Here, then, is the classification under which we shall study the phases of the mystical life.
(1) The awakening of the Self to consciousness of Divine Reality. This experience, usually abrupt and well-marked, is accompanied by intense feelings of joy and exaltation.
(2) The Self, aware for the first time of Divine Beauty, realizes by contrast its own finiteness and imperfection, the manifold illusions in which it is immersed, the immense distance which separates it from the One. Its attempts to eliminate by discipline and mortification all that stands in the way of its progress towards union with God constitute Purgation: a state of pain and effort.
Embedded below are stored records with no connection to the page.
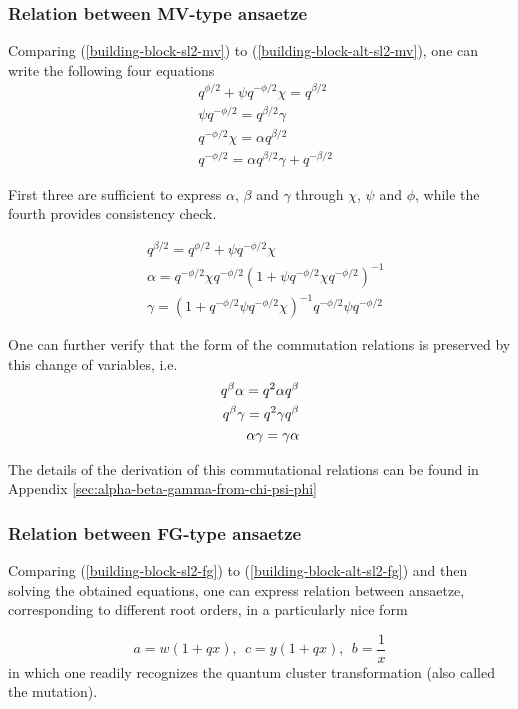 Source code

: \documentclass{article}
\newcommand{\lb}{\left (}
\newcommand{\rb}{\right )}
\newcommand{\be}{\begin{eqnarray}}
\newcommand{\ee}{\end{eqnarray}}
\newcommand {\?}{\textit{???}}
\newcommand{\delabel}[1]{(\ref{#1})}
\begin{document}
\subsubsection{Relation between MV-type ansaetze}
Comparing \delabel{building-block-sl2-mv} to \delabel{building-block-alt-sl2-mv}, one can write
the following four equations
\be
\label{albega-pcp-equations}
& q^{\phi/2} + \psi q^{-\phi/2} \chi = q^{\beta/2} \\
& \psi q^{-\phi/2} = q^{\beta/2} \gamma \nonumber \\
& q^{-\phi/2} \chi = \alpha q^{\beta/2} \nonumber \\
& q^{-\phi/2} = \alpha q^{\beta/2} \gamma + q^{-\beta/2} \nonumber
\ee

First three are sufficient to express $\alpha$, $\beta$ and $\gamma$ through $\chi$, $\psi$ and $\phi$,
while the fourth provides consistency check.

\be
& q^{\beta/2} = q^{\phi/2} + \psi q^{-\phi/2} \chi \nonumber \\
\label{albega-through-pcp}
& \alpha = q^{-\phi/2} \chi q^{-\phi/2} \lb 1 + \psi q^{-\phi/2} \chi q^{-\phi/2} \rb^{-1} \\
& \gamma = \lb 1 + q^{-\phi/2} \psi q^{-\phi/2} \chi \rb^{-1} q^{-\phi/2} \psi q^{-\phi/2} \nonumber
\ee

One can further verify that the form of the commutation relations is preserved by this change of variables, i.e.
\begin{align}
q^{\beta} \alpha = q^2 \alpha q^{\beta} \\ \notag
q^{\beta} \gamma = q^2 \gamma q^{\beta} \\ \notag
\alpha \gamma = \gamma \alpha
\end{align}

The details of the derivation of this commutational relations
can be found in Appendix \ref{sec:alpha-beta-gamma-from-chi-psi-phi}

\subsubsection{Relation between FG-type ansaetze}
Comparing \delabel{building-block-sl2-fg} to \delabel{building-block-alt-sl2-fg} and then
solving the obtained equations, one can express relation between
ansaetze, corresponding to different root orders, in a particularly nice form

\begin{equation}
\label{quantum-mutation-sl2}
  \boxed{
    a = w (1 + q x),\ \ c = y(1 + q x), \ \ b = \frac{1}{x}
  }
\end{equation}
in which one readily recognizes the quantum cluster transformation (also called the mutation).
\end{document}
(3) When by Purgation the Self has become detached from the “things of sense,” and acquired those virtues which are the “ornaments of the spiritual marriage,” its joyful consciousness of the Transcendent Order returns in an enhanced form. Like the prisoners in Plato’s “Cave of Illusion,” it has awakened to knowledge of Reality, has struggled up the harsh and difficult path to the mouth of the cave. Now it looks upon the sun. This is Illumination: a state which includes in itself many of the stages of contemplation, “degrees of orison,” visions and adventures of the soul described by St. Teresa and other mystical writers. These form, as it were, a way within the Way: a moyen de parvenir, a training devised by experts which will strengthen and assist the mounting soul. They stand, so to speak, for education; whilst the Way proper represents organic growth. Illumination is the “contemplative state” par excellence. It forms, with the two preceding states, the “first mystic life.” Many mystics never go beyond it; and, on the other hand, many seers and artists not usually classed amongst them, have shared, to some extent, the experiences of the illuminated state. Illumination brings a certain apprehension of the Absolute, a sense of the Divine Presence: but not true union with it. It is a state of happiness.
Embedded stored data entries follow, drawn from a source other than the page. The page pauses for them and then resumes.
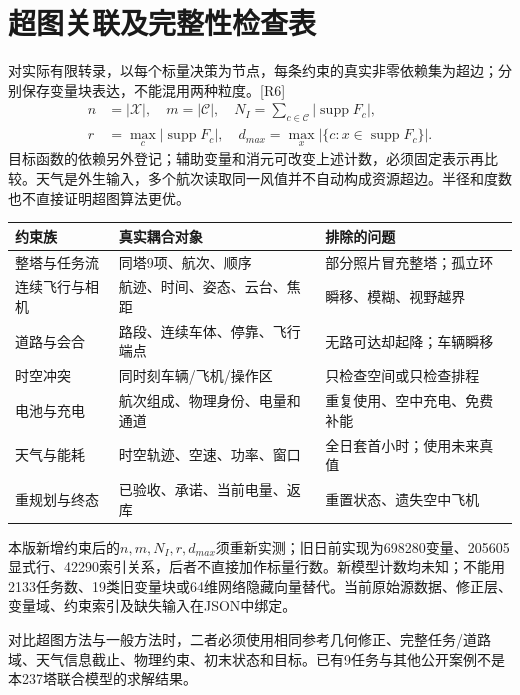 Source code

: \section{超图关联及完整性检查表}
\noindent 对实际有限转录，以每个标量决策为节点，每条约束的真实非零依赖集为超边；分别保存变量块表达，不能混用两种粒度。[R6]
\begin{align}
 n&=|\mathcal X|,\quad m=|\mathcal C|,\quad
 N_I=\sum_{c\in\mathcal C}|\operatorname{supp}F_c|,\\
 r&=\max_c|\operatorname{supp}F_c|,\quad
 d_{max}=\max_x|\{c:x\in\operatorname{supp}F_c\}|.
 \label{eng:eq:hypergraph}
\end{align}
\noindent 目标函数的依赖另外登记；辅助变量和消元可改变上述计数，必须固定表示再比较。天气是外生输入，多个航次读取同一风值并不自动构成资源超边。半径和度数也不直接证明超图算法更优。
\begin{center}\small
\begin{tabular}{p{.24\linewidth}p{.42\linewidth}p{.24\linewidth}}\toprule
约束族 & 真实耦合对象 & 排除的问题\\\midrule
整塔与任务流 & 同塔9项、航次、顺序 & 部分照片冒充整塔；孤立环\\
连续飞行与相机 & 航迹、时间、姿态、云台、焦距 & 瞬移、模糊、视野越界\\
道路与会合 & 路段、连续车体、停靠、飞行端点 & 无路可达却起降；车辆瞬移\\
时空冲突 & 同时刻车辆/飞机/操作区 & 只检查空间或只检查排程\\
电池与充电 & 航次组成、物理身份、电量和通道 & 重复使用、空中充电、免费补能\\
天气与能耗 & 时空轨迹、空速、功率、窗口 & 全日套首小时；使用未来真值\\
重规划与终态 & 已验收、承诺、当前电量、返库 & 重置状态、遗失空中飞机\\\bottomrule
\end{tabular}\end{center}
\noindent 本版新增约束后的$n,m,N_I,r,d_{max}$须重新实测；旧日前实现为698280变量、205605显式行、42290索引关系，后者不直接加作标量行数。新模型计数均未知；不能用2133任务数、19类旧变量块或64维网络隐藏向量替代。当前原始源数据、修正层、变量域、约束索引及缺失输入在JSON中绑定。

\noindent 对比超图方法与一般方法时，二者必须使用相同参考几何修正、完整任务/道路域、天气信息截止、物理约束、初末状态和目标。已有9任务与其他公开案例不是本237塔联合模型的求解结果。
\clearpage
(4) In the development of the great and strenuous seekers after God, this is followed—or sometimes intermittently accompanied—by the most terrible of all the experiences of the Mystic Way: the final and complete purification of the Self, which is called by some contemplatives the “mystic pain” or “mystic death,” 170 by others the Purification of the Spirit or Dark Night of the Soul. The consciousness which had, in Illumination, sunned itself in the sense of the Divine Presence, now suffers under an equally intense sense of the Divine Absence: learning to dissociate the personal satisfaction of mystical vision from the reality of mystical life. As in Purgation the senses were cleansed and humbled, and the energies and interests of the Self were concentrated upon transcendental things: so now the purifying process is extended to the very centre of I-hood, the will. The human instinct for personal happiness must be killed. This is the “spiritual crucifixion” so often described by the mystics: the great desolation in which the soul seems abandoned by the Divine. The Self now surrenders itself, its individuality, and its will, completely. It desires nothing, asks nothing, is utterly passive, and is thus prepared for
(5) Union: the true goal of the mystic quest. In this state the Absolute Life is not merely perceived and enjoyed by the Self, as in Illumination: but is one with it. This is the end towards which all the previous oscillations of consciousness have tended. It is a state of equilibrium, of purely spiritual life; characterized by peaceful joy, by enhanced powers, by intense certitude. To call this state, as some authorities do, by the name of Ecstasy, is inaccurate and confusing: since the term Ecstasy has long been used both by psychologists and ascetic writers to define that short and rapturous trance—a state with well-marked physical and psychical accompaniments—in which the contemplative, losing all consciousness of the phenomenal world, is caught up to a brief and immediate enjoyment of the Divine Vision. Ecstasies of this kind are often experienced by the mystic in Illumination, or even on his first conversion. They cannot therefore be regarded as exclusively characteristic of the Unitive Way. In some of the greatest mystics—St. Teresa is an example—the ecstatic trance seems to diminish rather than increase in frequency after the state of union has been attained: whilst others achieve the heights by a path which leaves on one side all abnormal phenomena.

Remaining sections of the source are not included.